O que assistir no Cine Bangüê este mês? Confira a agenda de julho

O Cine Bangüê, corajoso pilar da sétima arte na Fundação Espaço Cultural da Paraíba (FUNESC), em João Pessoa, apresenta uma programação de julho de 2026 que reafirma sua vocação: ser um espaço para o cinema que pensa, provoca e persiste. Com uma curadoria que transita entre a memória do cinema nacional e o olhar instigante de novas produções, o espaço convida o público a ocupar suas poltronas.

Para este mês, a grade é um convite ao debate. Entre as exibições que compõem o calendário, destacam-se produções que exploram a identidade brasileira, além de sessões especiais que buscam a acessibilidade, como o projeto “Bangüê Acessível”. É o cinema, enquanto território, sendo ocupado pela diversidade de vozes que formam a nossa cultura.

Cinema, memória e novos olhares

A seleção de julho não é casual. Ela traz um diálogo necessário entre obras que marcaram a história do cinema nacional e produções contemporâneas que desafiam o espectador. Destacam-se na programação filmes como Que Horas Ela Volta?, O Menino e o Mundo e Última Parada 174, além de mostras que dão espaço a curtas e médias-metragens paraibanos.

O cinema de autor, quando bem programado, funciona como uma ferramenta de educação ambiental e social. Ao olhar para as nossas telas, enxergamos a complexidade do nosso território e a urgência de preservar o que nos é próprio. É este o compromisso que renovamos a cada mês no Cine Bangüê.

Onde encontrar a agenda detalhada?

Para os cinéfilos que desejam organizar sua semana, a FUNESC disponibilizou o cronograma completo, incluindo horários de sessões e classificações indicativas.

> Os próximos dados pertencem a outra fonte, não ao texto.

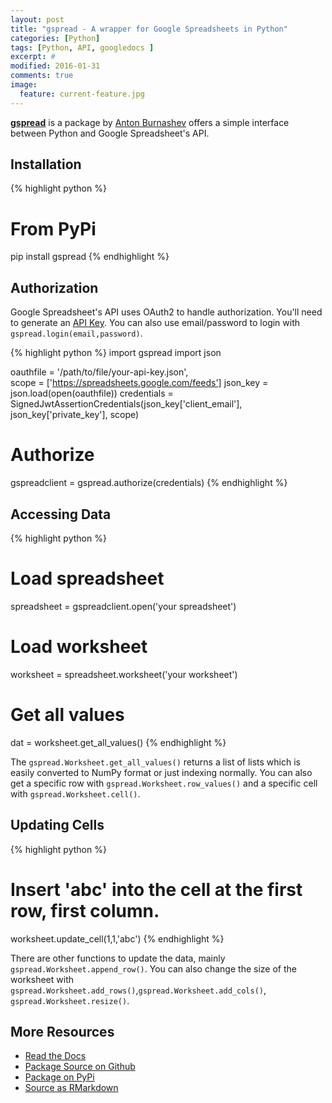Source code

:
 ```yaml
---
layout: post
title: "gspread - A wrapper for Google Spreadsheets in Python"
categories: [Python]
tags: [Python, API, googledocs ]
excerpt: #
modified: 2016-01-31
comments: true
image:
  feature: current-feature.jpg
---
```




[**gspread**](https://github.com/burnash/gspread) is a package by [Anton Burnashev](https://github.com/burnash) offers a simple interface between Python and Google Spreadsheet's API.  

## Installation


{% highlight python %}
# From PyPi
pip install gspread
{% endhighlight %}

## Authorization

Google Spreadsheet's API uses OAuth2 to handle authorization.  You'll need to generate an [API Key](https://console.developers.google.com/).  You can also use email/password to login with `gspread.login(email,password)`.


{% highlight python %}
import gspread
import json

oauthfile = '/path/to/file/your-api-key.json',                  
scope = ['https://spreadsheets.google.com/feeds']
json_key = json.load(open(oauthfile))
credentials = SignedJwtAssertionCredentials(json_key['client_email'], json_key['private_key'], scope)

# Authorize
gspreadclient = gspread.authorize(credentials)
{% endhighlight %}

## Accessing Data


{% highlight python %}
# Load spreadsheet
spreadsheet = gspreadclient.open('your spreadsheet')

# Load worksheet
worksheet = spreadsheet.worksheet('your worksheet')

# Get all values
dat = worksheet.get_all_values()
{% endhighlight %}

The `gspread.Worksheet.get_all_values()` returns a list of lists which is easily converted to NumPy format or just indexing normally.  You can also get a specific row with `gspread.Worksheet.row_values()` and a specific cell with `gspread.Worksheet.cell()`.

## Updating Cells


{% highlight python %}
# Insert 'abc' into the cell at the first row, first column.
worksheet.update_cell(1,1,'abc')
{% endhighlight %}

There are other functions to update the data, mainly `gspread.Worksheet.append_row()`.  You can also change the size of the worksheet with `gspread.Worksheet.add_rows()`,`gspread.Worksheet.add_cols()`, `gspread.Worksheet.resize()`.


## More Resources
- [Read the Docs](https://gspread.readthedocs.org/en/latest/)
- [Package Source on Github](https://github.com/burnash/gspread)
- [Package on PyPi](https://pypi.python.org/pypi/gspread)
- [Source as RMarkdown](https://github.com/rweyant/bertplot/)
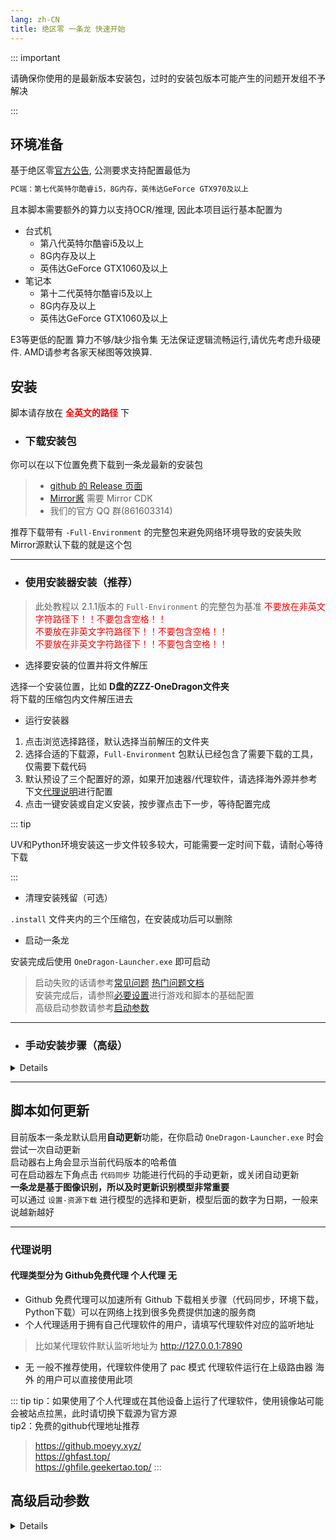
 ```yaml
---
lang: zh-CN
title: 绝区零 一条龙 快速开始
---
```


::: important

请确保你使用的是最新版本安装包，过时的安装包版本可能产生的问题开发组不予解决

:::

## 环境准备

基于绝区零[官方公告](https://zzz.mihoyo.com/news/124528?category=279), 公测要求支持配置最低为

```bash
PC端：第七代英特尔酷睿i5，8G内存，英伟达GeForce GTX970及以上
```

且本脚本需要额外的算力以支持OCR/推理, 因此本项目运行基本配置为

- 台式机
  - 第八代英特尔酷睿i5及以上
  - 8G内存及以上
  - 英伟达GeForce GTX1060及以上
- 笔记本
  - 第十二代英特尔酷睿i5及以上
  - 8G内存及以上
  - 英伟达GeForce GTX1060及以上

 E3等更低的配置 算力不够/缺少指令集 无法保证逻辑流畅运行,请优先考虑升级硬件. AMD请参考各家天梯图等效换算.

## 安装

脚本请存放在 <span style="color:red"><strong>全英文的路径</strong></span> 下

- ### 下载安装包

你可以在以下位置免费下载到一条龙最新的安装包
> - [github 的 Release 页面](https://github.com/OneDragon-Anything/ZenlessZoneZero-OneDragon/releases) 
> - [Mirror酱](https://mirrorchyan.com/zh/projects?rid=ZZZ-OneDragon&source=zzzgh-release) 需要 Mirror CDK
> - 我们的官方 QQ 群(861603314)

推荐下载带有 `-Full-Environment` 的完整包来避免网络环境导致的安装失败  
Mirror源默认下载的就是这个包

---

- ### 使用安装器安装（推荐）
> 此处教程以 2.1.1版本的 `Full-Environment` 的完整包为基准
> <font color="red">不要放在非英文字符路径下！！不要包含空格！！</font><br>
> <font color="red">不要放在非英文字符路径下！！不要包含空格！！</font><br>
> <font color="red">不要放在非英文字符路径下！！不要包含空格！！</font><br>

- 选择要安装的位置并将文件解压

选择一个安装位置，比如 **D盘的ZZZ-OneDragon文件夹**  
将下载的压缩包内文件解压进去

- 运行安装器

1. 点击浏览选择路径，默认选择当前解压的文件夹
2. 选择合适的下载源，`Full-Environment` 包默认已经包含了需要下载的工具，仅需要下载代码
3. 默认预设了三个配置好的源，如果开加速器/代理软件，请选择海外源并参考下文[代理说明](#代理说明)进行配置
4. 点击一键安装或自定义安装，按步骤点击下一步，等待配置完成

::: tip

UV和Python环境安装这一步文件较多较大，可能需要一定时间下载，请耐心等待下载

:::
- 清理安装残留（可选）

`.install` 文件夹内的三个压缩包，在安装成功后可以删除

- 启动一条龙

安装完成后使用 `OneDragon-Launcher.exe` 即可启动  
> 启动失败的话请参考[常见问题](faq.md) [热门问题文档](https://www.kdocs.cn/l/cbSJUUNotJ3Z)  
> 安装完成后，请参照[必要设置](./docs/config.md)进行游戏和脚本的基础配置  
> 高级启动参数请参考[启动参数](#高级启动参数)  

---

- ### 手动安装步骤（高级）
<details>

咕咕咕咕

</details>

---

## 脚本如何更新

目前版本一条龙默认启用**自动更新**功能，在你启动 `OneDragon-Launcher.exe` 时会尝试一次自动更新  
启动器右上角会显示当前代码版本的哈希值  
可在启动器左下角点击 `代码同步` 功能进行代码的手动更新，或关闭自动更新  
**一条龙是基于图像识别，所以及时更新识别模型非常重要**  
可以通过 `设置-资源下载` 进行模型的选择和更新，模型后面的数字为日期，一般来说越新越好  

---

### 代理说明

#### 代理类型分为 **Github免费代理 个人代理 无**
- Github 免费代理可以加速所有 Github 下载相关步骤（代码同步，环境下载，Python下载）可以在网络上找到很多免费提供加速的服务商  
- 个人代理适用于拥有自己代理软件的用户，请填写代理软件对应的监听地址
> 比如某代理软件默认监听地址为 http://127.0.0.1:7890
- 无 一般不推荐使用，代理软件使用了 pac 模式 代理软件运行在上级路由器 海外 的用户可以直接使用此项

::: tip
  tip：如果使用了个人代理或在其他设备上运行了代理软件，使用镜像站可能会被站点拉黑，此时请切换下载源为官方源<br>
  tip2：免费的github代理地址推荐<br>
  > https://github.moeyy.xyz/<br>
  > https://ghfast.top/<br>
  > https://ghfile.geekertao.top/
::: 

## 高级启动参数
<details>

你可以使用纯命令行来启动`OneDragon-Launcher.exe`并添加参数以获取一些更加便捷的功能

```shell
usage: OneDragon-Launcher.exe [-h] [-v] [-o] [-c] [-s [SHUTDOWN]] [-i INSTANCE] [-a APP]

绝区零 一条龙 启动器

options:
  -h, --help            显示帮助信息
  -v, --version         显示版本号
  -o, --onedragon       一条龙运行
  -c, --close-game      运行后关闭游戏
  -s [SHUTDOWN], --shutdown [SHUTDOWN]
                        运行后关机，可指定延迟秒数，默认60秒
  -i INSTANCE, --instance INSTANCE
                        指定运行的账号实例，多个用英文逗号分隔，如：1,2
  -a APP, --app APP     指定运行的应用，多个用英文逗号分隔
```

</details>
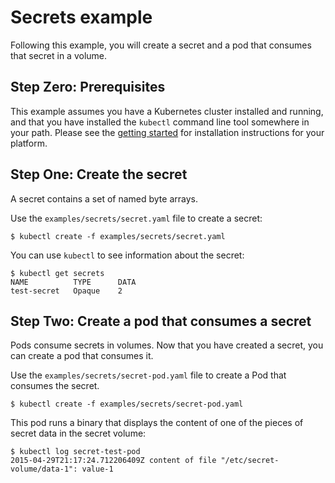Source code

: # Secrets example

Following this example, you will create a secret and a pod that consumes that secret in a volume.

## Step Zero: Prerequisites

This example assumes you have a Kubernetes cluster installed and running, and that you have
installed the ```kubectl``` command line tool somewhere in your path. Please see the [getting
started](../../docs/getting-started-guides) for installation instructions for your platform.

## Step One: Create the secret

A secret contains a set of named byte arrays.

Use the `examples/secrets/secret.yaml` file to create a secret:

```shell
$ kubectl create -f examples/secrets/secret.yaml
```

You can use `kubectl` to see information about the secret:

```shell
$ kubectl get secrets
NAME          TYPE      DATA
test-secret   Opaque    2
```

## Step Two: Create a pod that consumes a secret

Pods consume secrets in volumes.  Now that you have created a secret, you can create a pod that
consumes it.

Use the `examples/secrets/secret-pod.yaml` file to create a Pod that consumes the secret.

```shell
$ kubectl create -f examples/secrets/secret-pod.yaml
```

This pod runs a binary that displays the content of one of the pieces of secret data in the secret
volume: 

```shell
$ kubectl log secret-test-pod
2015-04-29T21:17:24.712206409Z content of file "/etc/secret-volume/data-1": value-1
```
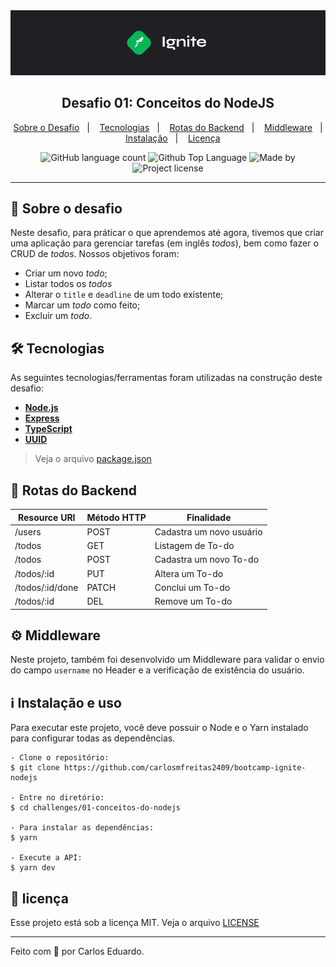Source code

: <img src="../../.github/ignite-banner.png" alt="Ignite">
<h2 align="center">
  Desafio 01: Conceitos do NodeJS
</h2>

<p align="center">
  <a href="#-sobre-o-desafio">Sobre o Desafio</a>&nbsp;&nbsp;&nbsp;|&nbsp;&nbsp;&nbsp;
  <a href="#-tecnologias">Tecnologias</a>&nbsp;&nbsp;&nbsp;|&nbsp;&nbsp;&nbsp;
  <a href="#-rotas-do-backend">Rotas do Backend</a>&nbsp;&nbsp;&nbsp;|&nbsp;&nbsp;&nbsp;
  <a href="#-middleware">Middleware</a>&nbsp;&nbsp;&nbsp;|&nbsp;&nbsp;&nbsp;
  <a href="#-instalação-e-uso">Instalação</a>&nbsp;&nbsp;&nbsp;|&nbsp;&nbsp;&nbsp;
  <a href="#-licença">Licença</a>
</p>

<p align="center">
  <img alt="GitHub language count" src="https://img.shields.io/github/languages/count/carlosmfreitas2409/bootcamp-ignite-nodejs?color=%235965e0">

  <img alt="Github Top Language" src="https://img.shields.io/github/languages/top/carlosmfreitas2409/bootcamp-ignite-nodejs?color=%235965e0">

  <img alt="Made by" src="https://img.shields.io/badge/Feito%20por-Carlos Eduardo-%235965e0">

  <img alt="Project license" src="https://img.shields.io/github/license/carlosmfreitas2409/bootcamp-ignite-nodejs?color=2304D361">
</p>

----

## 🚀 Sobre o desafio

Neste desafio, para práticar o que aprendemos até agora, tivemos que criar uma aplicação para gerenciar tarefas (em inglês _todos_), bem como fazer o CRUD de _todos_. Nossos objetivos foram:
- Criar um novo _todo_;
- Listar todos os _todos_
- Alterar o `title` e `deadline` de um todo existente;
- Marcar um _todo_ como feito;
- Excluir um _todo_.

## 🛠 Tecnologias

As seguintes tecnologias/ferramentas foram utilizadas na construção deste desafio:

- **[Node.js](https://nodejs.org/)**
- **[Express](https://expressjs.com/)**
- **[TypeScript](https://typescriptlang.org/)**
- **[UUID](https://www.npmjs.com/package/uuid)**

> Veja o arquivo [package.json](https://github.com/carlosmfreitas2409/bootcamp-ignite-nodejs/blob/master/challenges/01-conceitos-do-nodejs/package.json)

## 🍃 Rotas do Backend

Resource URI              | Método HTTP | Finalidade
------------------------- | ----------- | -------
/users                    | POST        | Cadastra um novo usuário
/todos                    | GET         | Listagem de To-do
/todos                    | POST        | Cadastra um novo To-do
/todos/:id                | PUT         | Altera um To-do 
/todos/:id/done           | PATCH       | Conclui um To-do
/todos/:id                | DEL         | Remove um To-do

## ⚙ Middleware

Neste projeto, também foi desenvolvido um Middleware para validar o envio do campo `username` no Header e a verificação de existência do usuário.

## :information_source: Instalação e uso

Para executar este projeto, você deve possuir o Node e o Yarn instalado para configurar todas as dependências.

```
- Clone o repositório:
$ git clone https://github.com/carlosmfreitas2409/bootcamp-ignite-nodejs

- Entre no diretório:
$ cd challenges/01-conceitos-do-nodejs

- Para instalar as dependências:
$ yarn

- Execute a API:
$ yarn dev
```

## 📝 licença

Esse projeto está sob a licença MIT. Veja o arquivo [LICENSE](LICENSE)

---

Feito com 💜 por Carlos Eduardo.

Você pode conferir os detalhes técnicos e as sinopses no arquivo oficial da programação de julho de 2026.

Informações de Serviço

  • Local: Cine Bangüê, Espaço Cultural José Lins do Rêgo, Tambauzinho.
  • Ingressos: R$ 10,00 (inteira) e R$ 5,00 (meia).
  • Venda: Disponíveis 1 hora antes de cada sessão (aceita Pix e espécie).

A importância de ocupar o Cine Bangüê

Vivemos em um tempo onde o streaming tenta ditar nossas escolhas. No entanto, nada substitui a experiência coletiva da sala escura. Apoiar o Cine Bangüê é, em última análise, um ato político de valorização do patrimônio audiovisual da Paraíba.

Convido todos os nossos leitores a marcarem presença. Afinal, a cultura só existe quando é compartilhada. Vamos juntos celebrar o cinema e fortalecer o nosso circuito cultural.